Воспользовавшись приступом подагры, постельным режимом и свободным временем, виднейший либерал, бывший премьер-министр Вильям Юарт Гладстон взялся за перо и написал бичующий памфлет «Ужасы в Болгарии и восточный вопрос», переведенный на много языков. Автор обличал в нем не только обветшавшее турецкое господство на юго-востоке Европы, но и его покровителей на берегах Темзы: парламент поздно приступил к обсуждению больного вопроса и уделил ему мало внимания, «приближалось время спортивного календаря, на который никто не смеет посягнуть», – иронизировал автор, намекая на пристрастие парламентариев к охоте на лис. В итоге «Великобритания оказалась морально ответственной за самые низкие и черные преступления, совершенные в нашем столетии». Появление в турецких водах эскадры ее величества в двадцать вымпелов (включая вспомогательные суда) мир расценил как покровительство султанскому режиму. Гладстон добавлял и кое-что другое: флот расположился наилучшим образом для того, чтобы в случае распада Османской империи захватить самые лакомые куски[671]. Он доказывал, что если в умах балканцев укрепится убеждение, что «Россия – их опора, а Англия – их враг», то Россия станет хозяином будущего Восточной Европы. «Правительство ведет в высшей степени неразумную игру». Общественность начинает опасаться, что отстаивание неприкосновенности султанской державы, чем занимается кабинет, означает для Турции возможность «безнаказанно творить безмерные дикости и удовлетворять разнузданные и бесовские страсти». Рогатки, расставленные кабинетом на пути российских предложений о реформах, играют на руку Петербургу и открывают для него путь к войне. Заканчивался памфлет на гневной ноте: пусть османские власти «со всеми своими пожитками» уберутся из провинции, которую они «опустошили и над которой надругались». Это единственное, что осталось сделать «во имя памяти толп убитых, поруганной чистоты матрон, девиц и детей, во имя цивилизации, которую попрали и опозорили, во имя законов Господа или, если хотите, Аллаха и общечеловеческой морали»[672].

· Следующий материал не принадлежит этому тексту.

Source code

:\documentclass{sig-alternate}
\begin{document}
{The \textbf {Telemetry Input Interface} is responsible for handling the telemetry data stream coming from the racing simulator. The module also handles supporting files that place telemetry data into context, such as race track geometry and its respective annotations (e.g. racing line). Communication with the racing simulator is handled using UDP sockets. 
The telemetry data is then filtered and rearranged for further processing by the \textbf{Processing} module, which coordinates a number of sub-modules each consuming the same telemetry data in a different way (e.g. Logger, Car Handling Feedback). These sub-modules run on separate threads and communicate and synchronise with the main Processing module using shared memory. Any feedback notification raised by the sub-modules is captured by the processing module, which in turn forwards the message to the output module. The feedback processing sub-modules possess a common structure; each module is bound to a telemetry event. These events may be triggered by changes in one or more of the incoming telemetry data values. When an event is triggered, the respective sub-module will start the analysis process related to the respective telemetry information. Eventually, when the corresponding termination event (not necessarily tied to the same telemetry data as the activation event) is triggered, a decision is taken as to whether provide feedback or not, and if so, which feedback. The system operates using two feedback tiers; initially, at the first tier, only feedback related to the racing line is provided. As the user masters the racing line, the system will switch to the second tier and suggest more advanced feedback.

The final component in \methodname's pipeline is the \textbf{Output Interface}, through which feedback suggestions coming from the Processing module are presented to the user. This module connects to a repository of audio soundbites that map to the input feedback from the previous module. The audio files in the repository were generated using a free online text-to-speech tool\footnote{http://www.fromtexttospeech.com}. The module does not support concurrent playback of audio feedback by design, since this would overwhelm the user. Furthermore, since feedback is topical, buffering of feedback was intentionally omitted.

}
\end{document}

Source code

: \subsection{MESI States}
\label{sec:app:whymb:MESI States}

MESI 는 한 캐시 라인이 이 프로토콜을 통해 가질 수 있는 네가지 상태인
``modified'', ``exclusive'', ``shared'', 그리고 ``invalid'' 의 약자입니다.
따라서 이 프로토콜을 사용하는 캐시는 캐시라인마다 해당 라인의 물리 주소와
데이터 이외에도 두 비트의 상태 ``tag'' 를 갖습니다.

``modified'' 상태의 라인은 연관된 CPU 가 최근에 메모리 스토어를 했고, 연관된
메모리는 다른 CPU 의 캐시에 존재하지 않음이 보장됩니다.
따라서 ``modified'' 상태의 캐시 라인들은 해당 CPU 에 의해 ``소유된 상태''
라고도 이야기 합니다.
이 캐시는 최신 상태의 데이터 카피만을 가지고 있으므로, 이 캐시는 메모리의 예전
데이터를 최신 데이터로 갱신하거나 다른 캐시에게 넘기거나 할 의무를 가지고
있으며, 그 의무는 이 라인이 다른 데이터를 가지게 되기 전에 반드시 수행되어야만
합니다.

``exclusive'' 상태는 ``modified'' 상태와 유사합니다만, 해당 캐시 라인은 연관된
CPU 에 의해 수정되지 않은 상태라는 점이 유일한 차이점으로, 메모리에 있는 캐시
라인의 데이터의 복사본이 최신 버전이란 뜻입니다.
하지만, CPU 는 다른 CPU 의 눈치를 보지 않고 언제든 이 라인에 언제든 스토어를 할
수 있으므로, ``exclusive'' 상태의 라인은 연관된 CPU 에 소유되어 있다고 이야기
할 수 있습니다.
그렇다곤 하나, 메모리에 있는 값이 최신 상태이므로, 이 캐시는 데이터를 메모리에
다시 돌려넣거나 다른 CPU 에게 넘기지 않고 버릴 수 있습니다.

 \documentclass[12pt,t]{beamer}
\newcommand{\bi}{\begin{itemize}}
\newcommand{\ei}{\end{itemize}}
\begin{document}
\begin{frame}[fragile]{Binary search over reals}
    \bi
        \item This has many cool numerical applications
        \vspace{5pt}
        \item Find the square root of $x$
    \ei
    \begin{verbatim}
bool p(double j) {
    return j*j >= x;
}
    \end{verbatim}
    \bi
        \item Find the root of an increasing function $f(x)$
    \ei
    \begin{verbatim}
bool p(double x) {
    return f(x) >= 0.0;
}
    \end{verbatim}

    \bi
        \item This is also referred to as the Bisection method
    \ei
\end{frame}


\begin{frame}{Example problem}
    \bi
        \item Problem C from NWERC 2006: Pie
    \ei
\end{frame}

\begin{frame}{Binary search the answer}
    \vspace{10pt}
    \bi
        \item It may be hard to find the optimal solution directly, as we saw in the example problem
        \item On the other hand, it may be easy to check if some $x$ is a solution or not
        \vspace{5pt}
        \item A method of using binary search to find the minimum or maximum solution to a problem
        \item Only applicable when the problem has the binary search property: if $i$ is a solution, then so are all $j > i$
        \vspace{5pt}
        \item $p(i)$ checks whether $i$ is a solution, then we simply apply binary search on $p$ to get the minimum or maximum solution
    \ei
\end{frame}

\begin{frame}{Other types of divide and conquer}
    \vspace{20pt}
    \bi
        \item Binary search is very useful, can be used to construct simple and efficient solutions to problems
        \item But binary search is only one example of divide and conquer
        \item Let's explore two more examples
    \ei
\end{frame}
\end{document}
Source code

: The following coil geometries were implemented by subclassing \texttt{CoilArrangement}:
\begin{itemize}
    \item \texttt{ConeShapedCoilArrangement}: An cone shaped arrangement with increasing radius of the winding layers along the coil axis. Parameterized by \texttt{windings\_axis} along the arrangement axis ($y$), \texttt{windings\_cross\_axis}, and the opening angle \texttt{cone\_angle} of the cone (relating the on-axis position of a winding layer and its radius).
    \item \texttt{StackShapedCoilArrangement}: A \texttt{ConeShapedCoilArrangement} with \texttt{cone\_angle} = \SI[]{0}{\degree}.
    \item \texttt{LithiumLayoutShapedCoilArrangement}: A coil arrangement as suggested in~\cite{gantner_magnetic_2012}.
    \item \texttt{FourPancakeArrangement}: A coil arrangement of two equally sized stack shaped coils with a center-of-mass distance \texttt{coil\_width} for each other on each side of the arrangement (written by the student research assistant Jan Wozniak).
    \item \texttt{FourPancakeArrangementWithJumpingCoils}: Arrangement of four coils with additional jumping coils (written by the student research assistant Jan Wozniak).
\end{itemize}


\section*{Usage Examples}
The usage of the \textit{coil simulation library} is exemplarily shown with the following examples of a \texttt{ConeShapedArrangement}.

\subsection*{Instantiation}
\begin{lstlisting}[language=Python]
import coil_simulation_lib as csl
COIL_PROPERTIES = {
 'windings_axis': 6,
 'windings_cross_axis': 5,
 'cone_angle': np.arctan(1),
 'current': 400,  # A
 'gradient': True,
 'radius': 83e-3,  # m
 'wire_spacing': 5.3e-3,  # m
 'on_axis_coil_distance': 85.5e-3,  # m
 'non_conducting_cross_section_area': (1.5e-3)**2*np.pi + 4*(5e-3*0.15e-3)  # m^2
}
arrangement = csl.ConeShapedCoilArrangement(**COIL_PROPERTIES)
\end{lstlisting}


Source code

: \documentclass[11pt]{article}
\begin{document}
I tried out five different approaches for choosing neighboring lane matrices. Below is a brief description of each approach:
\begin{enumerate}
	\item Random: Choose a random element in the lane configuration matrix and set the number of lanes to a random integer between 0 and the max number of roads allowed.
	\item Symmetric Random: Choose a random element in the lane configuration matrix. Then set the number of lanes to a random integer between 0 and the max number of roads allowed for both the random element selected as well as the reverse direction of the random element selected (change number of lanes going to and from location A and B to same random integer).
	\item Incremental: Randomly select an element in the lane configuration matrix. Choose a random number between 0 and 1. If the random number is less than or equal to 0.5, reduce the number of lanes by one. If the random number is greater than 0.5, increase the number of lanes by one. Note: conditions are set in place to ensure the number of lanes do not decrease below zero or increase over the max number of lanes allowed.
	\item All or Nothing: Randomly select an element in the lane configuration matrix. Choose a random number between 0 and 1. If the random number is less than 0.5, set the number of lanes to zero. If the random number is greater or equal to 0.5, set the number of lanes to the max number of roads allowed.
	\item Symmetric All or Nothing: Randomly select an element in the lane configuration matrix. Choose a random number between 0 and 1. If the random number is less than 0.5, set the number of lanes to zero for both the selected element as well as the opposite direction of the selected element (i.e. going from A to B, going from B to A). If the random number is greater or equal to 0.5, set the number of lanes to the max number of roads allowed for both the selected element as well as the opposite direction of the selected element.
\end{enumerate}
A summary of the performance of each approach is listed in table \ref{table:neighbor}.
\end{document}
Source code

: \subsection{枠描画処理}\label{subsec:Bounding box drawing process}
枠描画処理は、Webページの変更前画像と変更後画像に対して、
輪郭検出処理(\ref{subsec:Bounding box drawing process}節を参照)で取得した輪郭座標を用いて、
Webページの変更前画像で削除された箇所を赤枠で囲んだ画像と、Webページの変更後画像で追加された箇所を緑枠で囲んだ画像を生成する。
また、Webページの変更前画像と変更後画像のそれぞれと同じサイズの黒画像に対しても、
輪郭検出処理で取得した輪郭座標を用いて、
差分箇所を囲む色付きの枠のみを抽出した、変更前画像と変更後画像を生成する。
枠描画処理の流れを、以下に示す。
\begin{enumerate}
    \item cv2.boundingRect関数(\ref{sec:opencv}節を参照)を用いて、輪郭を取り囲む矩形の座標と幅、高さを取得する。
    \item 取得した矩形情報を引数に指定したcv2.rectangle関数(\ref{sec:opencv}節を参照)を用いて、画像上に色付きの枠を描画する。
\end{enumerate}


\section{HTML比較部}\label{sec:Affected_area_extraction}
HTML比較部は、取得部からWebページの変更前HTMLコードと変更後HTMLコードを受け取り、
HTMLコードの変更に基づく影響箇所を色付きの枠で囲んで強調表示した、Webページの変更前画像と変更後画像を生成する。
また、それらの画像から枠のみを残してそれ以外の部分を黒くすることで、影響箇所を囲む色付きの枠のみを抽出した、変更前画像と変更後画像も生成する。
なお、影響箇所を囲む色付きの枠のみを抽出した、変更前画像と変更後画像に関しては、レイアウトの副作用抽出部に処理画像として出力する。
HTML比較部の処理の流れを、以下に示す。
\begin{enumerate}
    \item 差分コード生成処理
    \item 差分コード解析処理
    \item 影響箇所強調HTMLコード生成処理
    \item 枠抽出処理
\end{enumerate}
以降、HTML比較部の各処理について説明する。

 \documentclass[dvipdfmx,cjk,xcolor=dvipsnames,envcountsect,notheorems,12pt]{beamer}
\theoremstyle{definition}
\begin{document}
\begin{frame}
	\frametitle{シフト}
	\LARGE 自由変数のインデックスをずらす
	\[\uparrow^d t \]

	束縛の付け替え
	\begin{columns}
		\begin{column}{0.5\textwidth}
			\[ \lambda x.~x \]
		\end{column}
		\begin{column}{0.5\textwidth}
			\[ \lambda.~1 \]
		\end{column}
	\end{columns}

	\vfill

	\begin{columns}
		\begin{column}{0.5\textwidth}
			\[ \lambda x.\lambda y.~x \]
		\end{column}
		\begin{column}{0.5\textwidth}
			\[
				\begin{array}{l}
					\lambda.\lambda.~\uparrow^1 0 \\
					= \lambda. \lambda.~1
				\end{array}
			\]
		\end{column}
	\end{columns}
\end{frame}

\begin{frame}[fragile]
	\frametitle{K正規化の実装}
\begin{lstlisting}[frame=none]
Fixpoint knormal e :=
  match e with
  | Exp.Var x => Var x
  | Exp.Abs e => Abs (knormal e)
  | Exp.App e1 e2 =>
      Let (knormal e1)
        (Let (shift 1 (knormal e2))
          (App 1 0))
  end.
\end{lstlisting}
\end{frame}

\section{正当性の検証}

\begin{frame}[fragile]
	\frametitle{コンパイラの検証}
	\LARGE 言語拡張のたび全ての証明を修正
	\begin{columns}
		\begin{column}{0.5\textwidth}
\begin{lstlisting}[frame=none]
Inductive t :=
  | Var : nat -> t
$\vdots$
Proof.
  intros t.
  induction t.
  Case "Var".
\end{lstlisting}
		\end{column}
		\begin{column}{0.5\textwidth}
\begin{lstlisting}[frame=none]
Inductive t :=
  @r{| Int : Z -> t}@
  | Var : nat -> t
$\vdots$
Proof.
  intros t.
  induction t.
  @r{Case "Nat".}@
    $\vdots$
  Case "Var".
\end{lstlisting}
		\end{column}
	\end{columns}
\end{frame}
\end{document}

Гладстон не был одинок в своих воззрениях. Даже отдельные сторонники правительства их разделяли и помышляли о создании зоны, пояса, барьера (как бы их ни называли) из балканских стран, отделив их от России. Они рассчитывали воздвигнуть преграду ее влиянию, пойдя в определенной степени навстречу пожеланиям народов, способствуя созданию на Балканах государственных образований и укрепляя в них свои позиции.
Реальная обстановка не способствовала претворению в жизнь подобных замыслов, неудача болгарского восстания, трудное положение боснийцев и герцеговинцев, поражение сербов в войне с Высокой Портой показывали, что внутрибалканских сил недостаточно для достижения успеха. И, главное, эти силы не собирались удовлетворяться ограниченным самоуправлением в составе Османской империи, а рвались к независимости. Откровенные защитники Порты в британском истеблишменте занимали влиятельные, если не сказать господствующие позиции. Их взгляды выражал посол в Константинополе сэр Генри Эллиот: «На обвинения в слепой приверженности к туркам я отвечу, что мое поведение определялось всегда не сентиментальной склонностью к ним, а твердой решимостью в меру своих сил отстаивать интересы Великобритании. Я разделяю убеждения выдающихся государственных деятелей, определявших нашу внешнюю политику, что эти интересы настоятельно требуют предотвратить распад Турецкой империи. Создается впечатление, что ныне мелкие политики и лица, позволяющие себе, под воздействием чувства возмущенной гуманности, забыть о фундаментальных вопросах. Мы можем и даже должны негодовать в связи с чудовищной жестокостью, с которой было подавлено недавнее болгарское восстание; но для Англии существует настоятельная необходимость предупредить пагубные для нее события, независимо от того, 10 или 20 тысяч людей погибли в ходе подавления»[673]. Граф Дерби ответил на депешу посла мягким упреком ее автору: «Никакие политические соображения не оправдывают терпимости к подобным актам». Иначе реагировал Дизраэли, он сделал выговор не Элиоту, а маркизу Солсбери за его примирительную позицию на недавней конференции в Стамбуле: «Солсбери во власти предрассудков и не понимает, что его послали в Константинополь для того, чтобы не пустить туда русских, а вовсе не для того, чтобы создать идеальные условия для турецких христиан»[674].